With streaming subscription growth saturated, the market has been forced to get “creative” in order to feed Wall Street its expected quarterly returns. That has meant sagging quality control for streaming services like Max, and a steady parade of price hikes that generally haven’t been worth it.
Speaking on the company’s recent conference call, Time Warner Discovery executives are making it clear that all manner of new restrictions and price hikes are on the way, just in case you were looking forward to more of that sort of thing. Among them will be a crackdown on the diabolical “password sharing” the industry used to view as helpful free advertising:
“During the earnings call for parent company Warner Bros. Discovery (WBD) for its fiscal Q3 2024, which ended on September 30, WBD signaled that it’s gearing up to roll out its next strategy for growing streaming revenue—charging subscribers extra for sharing passwords—over the next few months. This will start with “very soft messaging” toward Max users before the crackdown intensifies in 2025 and 2026, WBD CFO Gunnar Wiedenfels said.
Wiedenfels admitted that on their own, password crackdowns are “a form of price rises.”

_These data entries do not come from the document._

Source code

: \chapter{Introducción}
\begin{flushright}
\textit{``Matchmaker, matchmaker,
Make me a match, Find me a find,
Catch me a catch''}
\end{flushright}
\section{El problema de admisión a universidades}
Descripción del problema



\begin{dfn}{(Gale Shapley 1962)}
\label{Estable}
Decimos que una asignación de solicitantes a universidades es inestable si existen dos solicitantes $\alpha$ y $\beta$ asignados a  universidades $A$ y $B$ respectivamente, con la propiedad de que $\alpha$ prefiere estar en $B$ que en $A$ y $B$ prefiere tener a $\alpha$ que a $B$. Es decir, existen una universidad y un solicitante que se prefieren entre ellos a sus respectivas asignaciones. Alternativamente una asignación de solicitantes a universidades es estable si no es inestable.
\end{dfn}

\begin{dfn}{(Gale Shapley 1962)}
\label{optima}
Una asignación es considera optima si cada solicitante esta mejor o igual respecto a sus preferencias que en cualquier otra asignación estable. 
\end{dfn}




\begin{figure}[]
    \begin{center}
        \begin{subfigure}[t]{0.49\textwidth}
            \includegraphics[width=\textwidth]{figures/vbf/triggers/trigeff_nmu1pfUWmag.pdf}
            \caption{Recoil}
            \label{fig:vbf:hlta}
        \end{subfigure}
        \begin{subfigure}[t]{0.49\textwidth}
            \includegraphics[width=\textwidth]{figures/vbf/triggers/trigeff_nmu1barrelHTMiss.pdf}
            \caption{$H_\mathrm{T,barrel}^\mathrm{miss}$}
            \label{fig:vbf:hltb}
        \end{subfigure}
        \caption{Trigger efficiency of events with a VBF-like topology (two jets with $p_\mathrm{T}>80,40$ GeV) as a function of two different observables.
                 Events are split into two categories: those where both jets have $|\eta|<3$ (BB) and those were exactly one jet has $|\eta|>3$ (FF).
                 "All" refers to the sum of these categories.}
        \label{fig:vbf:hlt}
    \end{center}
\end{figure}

Executives say they’re also exploring, like Amazon, steadily increasing the number of ads paying customers see. And they will, of course, just be rising prices steadily until they see a mass exodus of subscribers:
“WBD also hinted at potential price hikes for Max today. During the earnings call, JB Perrette, WBD’s CEO and president of global streaming and games, noted that although Max has raised US subscription prices twice in the past two years, WBD believes it can get away with even higher prices: “We think the premium nature of our product in particular lends us to be – to have a fair amount of room to continue to push price.”

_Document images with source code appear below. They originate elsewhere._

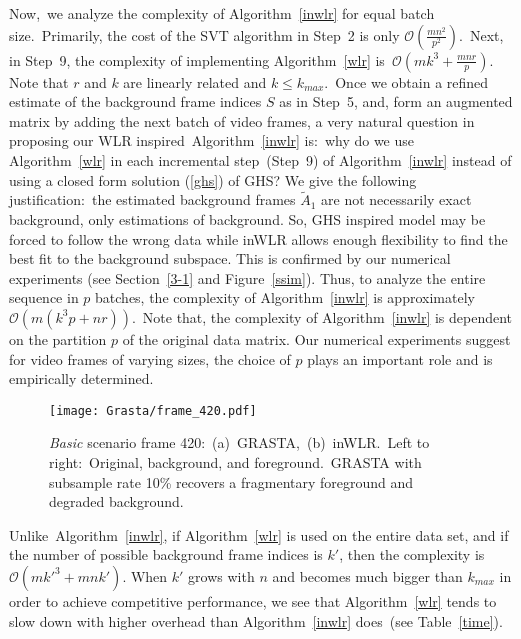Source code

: \documentclass[10pt,twocolumn,letterpaper]{article}
\begin{document}
Now,~we analyze the complexity of
Algorithm~\ref{inwlr} for equal batch size.~Primarily, the cost of
the SVT algorithm in Step~2 is only
$\mathcal{O}(\frac{mn^2}{p^2})$.~Next, in Step~9, the complexity of
implementing Algorithm~\ref{wlr}
is~$\mathcal{O}(mk^3+\frac{mnr}{p})$. Note that $r$ and $k$ are
linearly related and $k \leq k_{max}$.~Once we obtain a refined
estimate of the background frame indices $S$ as in Step~5, and, form
an augmented matrix by adding the next batch of video frames, a very
natural question in proposing our WLR inspired~Algorithm~\ref{inwlr}
is:~why do we use Algorithm~\ref{wlr} in each incremental
step~(Step~9) of Algorithm~\ref{inwlr} instead of using a closed
form solution (\ref{ghs}) of GHS? We give the following
justification:~the estimated background frames $\tilde{A}_1$ are not
necessarily exact background, only estimations of background. So,
GHS inspired model may be forced to follow the wrong data while
inWLR allows enough flexibility to find the best fit to the
background subspace. This is confirmed by our numerical experiments
(see Section~\ref{3-1} and Figure~\ref{ssim}). Thus, to analyze the
entire sequence in $p$ batches, the complexity of
Algorithm~\ref{inwlr} is approximately
$\mathcal{O}(m(k^3p+nr))$.~Note that, the complexity of
Algorithm~\ref{inwlr} is dependent on the partition $p$ of the
original data matrix. Our numerical experiments suggest for video
frames of varying sizes, the choice of $p$ plays an important role
and is empirically determined.
\begin{figure}
    \centering
    \texttt{[image: Grasta/frame\_420.pdf]}
    \caption{{\it Basic} scenario frame 420:~(a)~GRASTA,~(b)~inWLR.~Left to right:~Original, background, and foreground.~GRASTA with subsample rate 10\% recovers a fragmentary foreground and degraded background.}
    \label{grasta_qual}
\end{figure}


Unlike~Algorithm~\ref{inwlr}, if Algorithm~\ref{wlr} is used on the
entire data set, and if the number of possible background frame indices
is $k'$, then the complexity is $\mathcal{O}(m{k'}^3+mnk')$. When
$k'$ grows with $n$ and becomes much bigger than $k_{max}$ in order to achieve competitive
performance, we see that Algorithm~\ref{wlr} tends to slow down with higher
overhead than Algorithm~\ref{inwlr} does~(see Table~\ref{time}).
\vspace{-0.0in}
\end{document}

Except the “premium nature” of the product doesn’t exist anymore. Any cachet enjoyed from the HBO brand has largely been killed off thanks to executives’ prioritization of lower-quality reality TV dreck as they pursue lowest common denominator engagement bait at scale. There’s still occasionally good art on Max; but the heyday of HBO as a prestige production empire is long, long dead.
Meanwhile the kind of things that customers actually want (lower prices, better quality, better customer service) cost money and erode those sweet quarterly returns. The kinds of things customers and labor don’t want (price hikes, sagging quality, layoffs, weird new restrictions on access) are where the current growth and revenue boosting resides. So guess what you’re going to get.

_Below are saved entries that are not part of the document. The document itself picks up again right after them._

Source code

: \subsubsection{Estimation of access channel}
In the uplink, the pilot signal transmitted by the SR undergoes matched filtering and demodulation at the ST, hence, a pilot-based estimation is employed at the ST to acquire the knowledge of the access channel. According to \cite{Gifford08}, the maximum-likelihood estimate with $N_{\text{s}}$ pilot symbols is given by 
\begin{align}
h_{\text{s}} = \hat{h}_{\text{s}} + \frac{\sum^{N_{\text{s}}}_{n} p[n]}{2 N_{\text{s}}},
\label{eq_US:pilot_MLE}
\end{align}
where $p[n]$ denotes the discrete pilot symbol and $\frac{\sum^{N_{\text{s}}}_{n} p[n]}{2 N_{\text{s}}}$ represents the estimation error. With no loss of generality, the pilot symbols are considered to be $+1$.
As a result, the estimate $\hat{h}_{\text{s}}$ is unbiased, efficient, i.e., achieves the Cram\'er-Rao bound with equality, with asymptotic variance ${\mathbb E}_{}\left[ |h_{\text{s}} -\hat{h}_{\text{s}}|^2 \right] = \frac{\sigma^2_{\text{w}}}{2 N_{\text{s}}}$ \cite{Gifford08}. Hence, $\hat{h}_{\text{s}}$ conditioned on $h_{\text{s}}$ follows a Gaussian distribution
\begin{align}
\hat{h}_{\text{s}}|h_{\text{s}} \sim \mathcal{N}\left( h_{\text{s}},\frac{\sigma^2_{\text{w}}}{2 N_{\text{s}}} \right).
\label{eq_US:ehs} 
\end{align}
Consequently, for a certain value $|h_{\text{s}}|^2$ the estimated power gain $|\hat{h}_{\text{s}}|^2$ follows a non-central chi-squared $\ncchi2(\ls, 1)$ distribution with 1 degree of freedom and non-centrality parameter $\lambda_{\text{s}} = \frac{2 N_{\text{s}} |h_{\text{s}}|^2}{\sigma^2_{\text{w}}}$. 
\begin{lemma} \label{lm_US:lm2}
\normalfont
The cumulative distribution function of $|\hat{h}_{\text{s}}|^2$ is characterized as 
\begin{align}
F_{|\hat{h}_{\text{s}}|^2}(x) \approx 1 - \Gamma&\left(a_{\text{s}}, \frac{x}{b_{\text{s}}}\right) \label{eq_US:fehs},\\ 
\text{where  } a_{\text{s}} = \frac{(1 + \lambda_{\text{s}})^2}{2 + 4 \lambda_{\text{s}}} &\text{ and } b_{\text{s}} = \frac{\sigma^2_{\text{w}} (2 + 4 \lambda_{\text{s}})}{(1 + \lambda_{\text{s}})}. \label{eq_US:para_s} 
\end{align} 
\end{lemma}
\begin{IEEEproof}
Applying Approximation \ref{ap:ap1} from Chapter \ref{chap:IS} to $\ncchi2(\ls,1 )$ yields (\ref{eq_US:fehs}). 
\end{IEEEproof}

It’s not enough for a publicly traded company to provide an affordable product that people really like. That doesn’t achieve exponential, impossible growth. To get that (or the illusion of that) requires a certain aggressive creativity. And if streaming can’t obtain it via annoying price hikes and restrictions, as Time Warner Discovery CEO David Zaslav has made clear, they’ll achieve it with pointless new harmful mergers under Trump. These folks insist they’re just engaging in the cold calculus of cost efficiency, but you’ll notice that excessive and unwarranted executive compensation somehow always avoids scrutiny.
Again, I suspect what’s next for the industry is a whole bunch more consolidation and mergers to try and minimize any serious price competition and to nab tax breaks. From there I suspect you’ll start seeing a greater fixation on finding creative new ways to “reduce churn,” which will likely (now that the FTC will be lobotomized under Trump) include complicated new tricks to make cancelling services more difficult.
When customers inevitably revolt and flock back to piracy (which is already starting to happen), execs will freak out and blame everyone but themselves for the trend (VPNs! Generational entitlement! The wokes!), and the innovation and disruption cycle will repeat itself all over again.